Lu Pulu is a beloved Tongan stew made primarily with corned beef, combining rich flavors of onion, garlic, and ginger. This dish holds cultural significance in Tonga, often enjoyed during family gatherings and special occasions. Traditionally served with rice, Lu Pulu showcases the island's unique culinary heritage.
In a large bowl, combine the corned beef, finely chopped onion, minced garlic, and minced ginger. Mix well.
In a large skillet, heat the vegetable oil over medium heat.
Add the corned beef mixture to the skillet and cook for about 5-7 minutes, stirring occasionally, until the onions are translucent and the mixture is heated through.
In a separate bowl, combine the coconut milk and water. Mix well.
Season with salt and black pepper to taste.
If using banana leaves, cut them into large squares and wilt them over an open flame or in hot water to make them pliable.
Place a few taro leaves (or substitute leaves) in the center of each banana leaf square.
Spoon a portion of the corned beef mixture onto the taro leaves.
Fold the taro leaves over the corned beef to enclose it.
Pour a generous amount of the coconut milk mixture over the taro leaf bundle.
Wrap the banana leaf around the taro leaf bundle to form a secure package.
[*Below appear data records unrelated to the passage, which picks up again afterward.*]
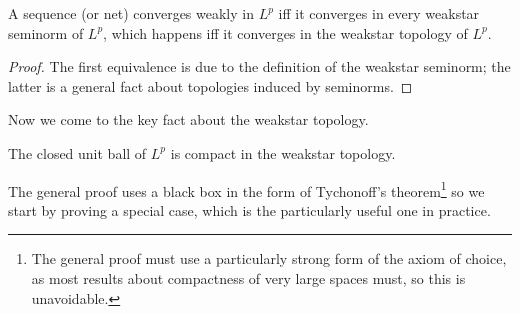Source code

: \begin{lemma}
A sequence (or net) converges weakly in $L^p$ iff it converges in every weakstar seminorm of $L^p$, which happens iff it converges in the weakstar topology of $L^p$.
\end{lemma}
\begin{proof}
The first equivalence is due to the definition of the weakstar seminorm; the latter is a general fact about topologies induced by seminorms.
\end{proof}

Now we come to the key fact about the weakstar topology.

\begin{theoremx}
The closed unit ball of $L^p$ is compact in the weakstar topology.
\end{theoremx}

The general proof uses a black box in the form of Tychonoff's theorem\footnote{The general proof must use a particularly strong form of the axiom of choice, as most results about compactness of very large spaces must, so this is unavoidable.} so we start by proving a special case, which is the particularly useful one in practice.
If not using banana leaves, simply fold the taro leaves over the corned beef tightly.
Place the wrapped bundles in a steamer or a large pot with a steamer rack.
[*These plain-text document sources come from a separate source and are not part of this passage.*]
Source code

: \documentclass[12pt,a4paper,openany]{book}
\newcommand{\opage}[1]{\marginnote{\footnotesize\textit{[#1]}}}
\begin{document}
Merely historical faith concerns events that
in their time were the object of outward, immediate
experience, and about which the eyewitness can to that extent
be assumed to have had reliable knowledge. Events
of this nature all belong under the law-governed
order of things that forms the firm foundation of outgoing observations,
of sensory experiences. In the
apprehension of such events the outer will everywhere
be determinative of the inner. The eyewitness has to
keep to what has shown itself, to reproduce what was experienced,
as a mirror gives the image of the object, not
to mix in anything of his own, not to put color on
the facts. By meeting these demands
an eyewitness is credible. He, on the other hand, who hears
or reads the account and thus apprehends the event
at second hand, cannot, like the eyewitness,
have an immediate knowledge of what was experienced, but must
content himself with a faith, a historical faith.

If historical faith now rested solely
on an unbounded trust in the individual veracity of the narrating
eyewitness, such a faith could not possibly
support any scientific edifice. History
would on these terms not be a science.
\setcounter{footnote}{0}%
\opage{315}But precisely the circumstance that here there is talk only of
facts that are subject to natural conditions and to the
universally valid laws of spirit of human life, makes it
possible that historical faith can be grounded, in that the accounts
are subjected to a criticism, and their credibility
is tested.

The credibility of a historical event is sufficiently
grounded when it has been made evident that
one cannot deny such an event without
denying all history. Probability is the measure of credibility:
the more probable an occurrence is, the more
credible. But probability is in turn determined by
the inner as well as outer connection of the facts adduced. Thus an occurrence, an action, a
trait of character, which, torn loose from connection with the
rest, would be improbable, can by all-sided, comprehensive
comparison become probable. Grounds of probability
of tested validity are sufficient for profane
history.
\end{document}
Steam the bundles over medium heat for about 1 to 1.5 hours, or until the taro leaves are tender and the flavors are well combined.
Carefully remove the bundles from the steamer.
Enjoy your meal!
Lu Pulu is a traditional Tongan stew made with corned beef, coconut milk, and spices.
Lu Pulu originates from Tonga, reflecting its rich culinary traditions.
The key ingredients include corned beef, onion, garlic, ginger, coconut milk, and water.
Lu Pulu takes approximately 35-47 minutes to prepare and cook.
Lu Pulu is typically served with steamed rice or taro, making it a complete meal.